The Chinese market has always been attractive to foreign investors—it has the world’s fastest growing consumer market and is also the second largest importer of goods after the United States. One of the most popular consumer goods in the world is the video game console. For over 40 years, video game consoles have been a product that has had a presence in homes around the world.

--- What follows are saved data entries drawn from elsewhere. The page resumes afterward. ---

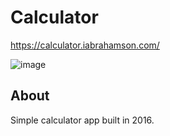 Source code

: # Calculator
https://calculator.iabrahamson.com/

![image](https://user-images.githubusercontent.com/17521691/183556374-ed1aaf92-85df-49c9-b947-6599473755ef.png)


## About
Simple calculator app built in 2016.

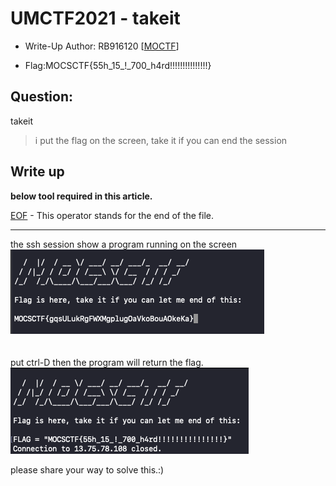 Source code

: # UMCTF2021 - takeit

- Write-Up Author: RB916120 \[[MOCTF](https://www.facebook.com/MOCSCTF)\]

- Flag:MOCSCTF{55h_15_!_700_h4rd!!!!!!!!!!!!!!!}

## **Question:**
takeit

>i put the flag on the screen, take it if you can end the session

## Write up
**below tool required in this article.**  

[EOF](https://linuxhint.com/what-is-cat-eof-bash-script/) - This operator stands for the end of the file. 


---
the ssh session show a program running on the screen  
![img](./img/1.png)  
</br>
</br>
put ctrl-D then the program will return the flag.  
![img](./img/2.png)  

please share your way to solve this.:)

The Chinese government banned the sale of video game consoles in 2000 amidst fears of having “adverse effects” on Chinese youth, but the ban only forced Chinese consumers to flock to the gray market to buy video game consoles. A gray market is a market where commodities are traded through legal distribution channels, but are not authorized by the original manufacturer. One major exemption to the ban was the city of Shanghai, which is a Special Economic Zone (SEZ) of China where business and trade laws are different from the rest of the country. These zones were created during the 1970s when reformers in the Chinese government decided to experiment with a market-based economy.
15 years later, China is finally allowing video game consoles to be sold in the country. However, it faces several challenges. PC gaming is widely popular in China, where analysts predict a market of 515 million gamers. Popular PC games such as Counter-Strike and World of Warcraft are played regularly in China, and mobile gaming is also expanding rapidly as the Chinese consumer market accesses free-to-play and “freemium” (initially free-to-play with in-game purchases) apps through smartphones.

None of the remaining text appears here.